Here’s a tip: Before you start negotiating your pay, always research the minimum wage for the job position you are being offered. Even though it’s fair for you to be compensated for your good work, one must know when to hit the breaks.
There are companies that might not offer you the amount you demanded but agree to pay you “nicely” for a certain period of time until you prove yourself after which they’ll compensate you higher. It’s not settling for less, it’s just a process of simple compromise that gives both you and the employer time to establish a relationship of trust.
To the companies that offer far less than the minimum, and aren’t flexible for negotiations - say no without thinking. In the future, obtaining a salary increase, let alone a promotion is likely to be exceptionally challenging.

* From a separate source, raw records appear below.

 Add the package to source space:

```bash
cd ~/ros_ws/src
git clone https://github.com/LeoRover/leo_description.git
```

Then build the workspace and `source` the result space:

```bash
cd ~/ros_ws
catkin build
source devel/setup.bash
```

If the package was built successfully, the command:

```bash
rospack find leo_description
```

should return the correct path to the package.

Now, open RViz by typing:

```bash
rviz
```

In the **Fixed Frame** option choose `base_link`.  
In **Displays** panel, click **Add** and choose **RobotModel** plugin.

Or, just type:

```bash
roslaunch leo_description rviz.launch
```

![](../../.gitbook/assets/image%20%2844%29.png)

Performance Reviews and Consistent Feedback
This is probably the most important part of Zoomers’ career experience. You consider feedback to be crucial and expect to be recognized for your skills and given the opportunity to enhance them.

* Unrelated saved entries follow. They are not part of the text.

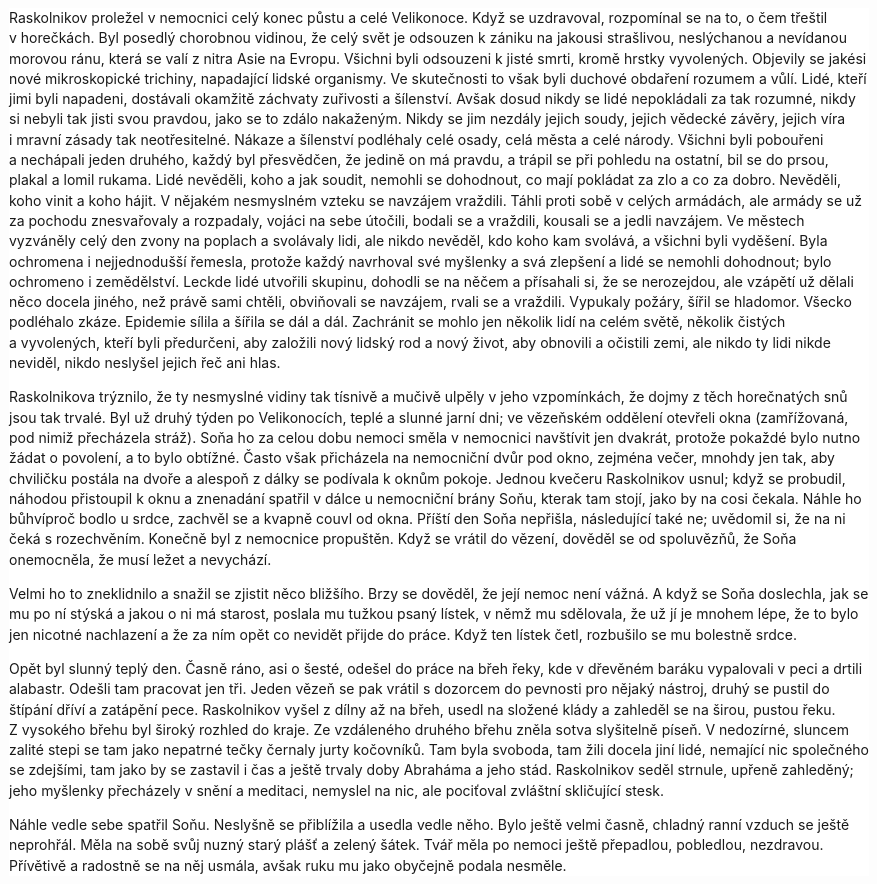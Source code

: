 Raskolnikov proležel v nemocnici celý konec půstu a celé Velikonoce. Když se uzdravoval, rozpomínal se na to, o čem třeštil v horečkách. Byl posedlý chorobnou vidinou, že celý svět je odsouzen k zániku na jakousi strašlivou, neslýchanou a nevídanou morovou ránu, která se valí z nitra Asie na Evropu. Všichni byli odsouzeni k jisté smrti, kromě hrstky vyvolených. Objevily se jakési nové mikroskopické trichiny, napadající lidské organismy. Ve skutečnosti to však byli duchové obdaření rozumem a vůlí. Lidé, kteří jimi byli napadeni, dostávali okamžitě záchvaty zuřivosti a šílenství. Avšak dosud nikdy se lidé nepokládali za tak rozumné, nikdy si nebyli tak jisti svou pravdou, jako se to zdálo nakaženým. Nikdy se jim nezdály jejich soudy, jejich vědecké závěry, jejich víra i mravní zásady tak neotřesitelné. Nákaze a šílenství podléhaly celé osady, celá města a celé národy. Všichni byli pobouřeni a nechápali jeden druhého, každý byl přesvědčen, že jedině on má pravdu, a trápil se při pohledu na ostatní, bil se do prsou, plakal a lomil rukama. Lidé nevěděli, koho a jak soudit, nemohli se dohodnout, co mají pokládat za zlo a co za dobro. Nevěděli, koho vinit a koho hájit. V nějakém nesmyslném vzteku se navzájem vraždili. Táhli proti sobě v celých armádách, ale armády se už za pochodu znesvařovaly a rozpadaly, vojáci na sebe útočili, bodali se a vraždili, kousali se a jedli navzájem. Ve městech vyzváněly celý den zvony na poplach a svolávaly lidi, ale nikdo nevěděl, kdo koho kam svolává, a všichni byli vyděšení. Byla ochromena i nejjednodušší řemesla, protože každý navrhoval své myšlenky a svá zlepšení a lidé se nemohli dohodnout; bylo ochromeno i zemědělství. Leckde lidé utvořili skupinu, dohodli se na něčem a přísahali si, že se nerozejdou, ale vzápětí už dělali něco docela jiného, než právě sami chtěli, obviňovali se navzájem, rvali se a vraždili. Vypukaly požáry, šířil se hladomor. Všecko podléhalo zkáze. Epidemie sílila a šířila se dál a dál. Zachránit se mohlo jen několik lidí na celém světě, několik čistých a vyvolených, kteří byli předurčeni, aby založili nový lidský rod a nový život, aby obnovili a očistili zemi, ale nikdo ty lidi nikde neviděl, nikdo neslyšel jejich řeč ani hlas.

Raskolnikova trýznilo, že ty nesmyslné vidiny tak tísnivě a mučivě ulpěly v jeho vzpomínkách, že dojmy z těch horečnatých snů jsou tak trvalé. Byl už druhý týden po Velikonocích, teplé a slunné jarní dni; ve vězeňském oddělení otevřeli okna (zamřížovaná, pod nimiž přecházela stráž). Soňa ho za celou dobu nemoci směla v nemocnici navštívit jen dvakrát, protože pokaždé bylo nutno žádat o povolení, a to bylo obtížné. Často však přicházela na nemocniční dvůr pod okno, zejména večer, mnohdy jen tak, aby chviličku postála na dvoře a alespoň z dálky se podívala k oknům pokoje. Jednou kvečeru Raskolnikov usnul; když se probudil, náhodou přistoupil k oknu a znenadání spatřil v dálce u nemocniční brány Soňu, kterak tam stojí, jako by na cosi čekala. Náhle ho bůhvíproč bodlo u srdce, zachvěl se a kvapně couvl od okna. Příští den Soňa nepřišla, následující také ne; uvědomil si, že na ni čeká s rozechvěním. Konečně byl z nemocnice propuštěn. Když se vrátil do vězení, dověděl se od spoluvězňů, že Soňa onemocněla, že musí ležet a nevychází.

Velmi ho to zneklidnilo a snažil se zjistit něco bližšího. Brzy se dověděl, že její nemoc není vážná. A když se Soňa doslechla, jak se mu po ní stýská a jakou o ni má starost, poslala mu tužkou psaný lístek, v němž mu sdělovala, že už jí je mnohem lépe, že to bylo jen nicotné nachlazení a že za ním opět co nevidět přijde do práce. Když ten lístek četl, rozbušilo se mu bolestně srdce.

Opět byl slunný teplý den. Časně ráno, asi o šesté, odešel do práce na břeh řeky, kde v dřevěném baráku vypalovali v peci a drtili alabastr. Odešli tam pracovat jen tři. Jeden vězeň se pak vrátil s dozorcem do pevnosti pro nějaký nástroj, druhý se pustil do štípání dříví a zatápění pece. Raskolnikov vyšel z dílny až na břeh, usedl na složené klády a zahleděl se na širou, pustou řeku. Z vysokého břehu byl široký rozhled do kraje. Ze vzdáleného druhého břehu zněla sotva slyšitelně píseň. V nedozírné, sluncem zalité stepi se tam jako nepatrné tečky černaly jurty kočovníků. Tam byla svoboda, tam žili docela jiní lidé, nemající nic společného se zdejšími, tam jako by se zastavil i čas a ještě trvaly doby Abraháma a jeho stád. Raskolnikov seděl strnule, upřeně zahleděný; jeho myšlenky přecházely v snění a meditaci, nemyslel na nic, ale pociťoval zvláštní skličující stesk.

Náhle vedle sebe spatřil Soňu. Neslyšně se přiblížila a usedla vedle něho. Bylo ještě velmi časně, chladný ranní vzduch se ještě neprohřál. Měla na sobě svůj nuzný starý plášť a zelený šátek. Tvář měla po nemoci ještě přepadlou, pobledlou, nezdravou. Přívětivě a radostně se na něj usmála, avšak ruku mu jako obyčejně podala nesměle.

Some of our interviewees mentioned they expect to receive feedback on various aspects like compensation, and career development, while others expressed a desire to provide feedback regarding their overall satisfaction with the company to the HR department on a quarterly basis.
When you receive clear information during the initial interview about what is expected for continuous improvement, especially when you have emphasized the importance of performance reviews. If they welcome your eagerness to learn and constantly improve, and even suggest and offer constructive solutions on the first meeting, this is definitely a company worth a shot.
The company that is hard to bargain with when it comes to personal development or simply doesn’t pay attention to anybody’s advancement needs and obviously is trying to avoid the topic during the interview - you can say thank you and walk away. When you get general answers in a deflective tone of voice, you can take it as the first noticeable red flag.
Communication, Equity, and Diversity
Millennials are the generation born in the dawn of the digital era, but Gen Z is famous for being completely “computerized”. That means that you probably expect your job environment and tasks to be technologized too.
Let’s describe how the Internet had fingers in shaping your generation regarding communication and self-worth in the workplace.
Zoomers are pretty native to mobile phones, tablets, laptops and etc., which are devices for communication. Texting, video calls, etc., is something they are adept at - but still, face-to-face communication is preferred.
The second thing the Internet brought to your generation is more information, which in this case, equals more recognition, self-respect, and self-confidence.
That brings us to the company culture of the employer that offers the job. Since Gen Z is very diverse, open-minded, inclusive, and liberal, and demands to be treated with respect and equity, the company must have the same traits.
Gen Z interviewees from our interview demand the working environment to be relaxed and open to solving problems rather than avoiding them. Other interesting facts shared by them are that they are focused more on the team dynamics than the project itself, like when they work with people who actually do the job well instead of just talking about it.
Our interviewed Zoomers claim they strongly judge double standards when it comes to treating all of the employees and don’t like lazy workers. Other things they can’t stand are egoism and arrogance, no matter the hierarchy.
Let’s Zoom Out
“Dance to your own rhythm; the world will follow.”
The fact is, you decide when to say ‘yes’ or ‘no’ to the job offer. It all depends on your preferences and career goals you’ve chosen. But if you would like to stay in one job position for a longer time and be satisfied, we recommend you apply some of the advice we’ve given you here - who knows, maybe the perfect job is just around the corner, driven by the same values and standards you live by.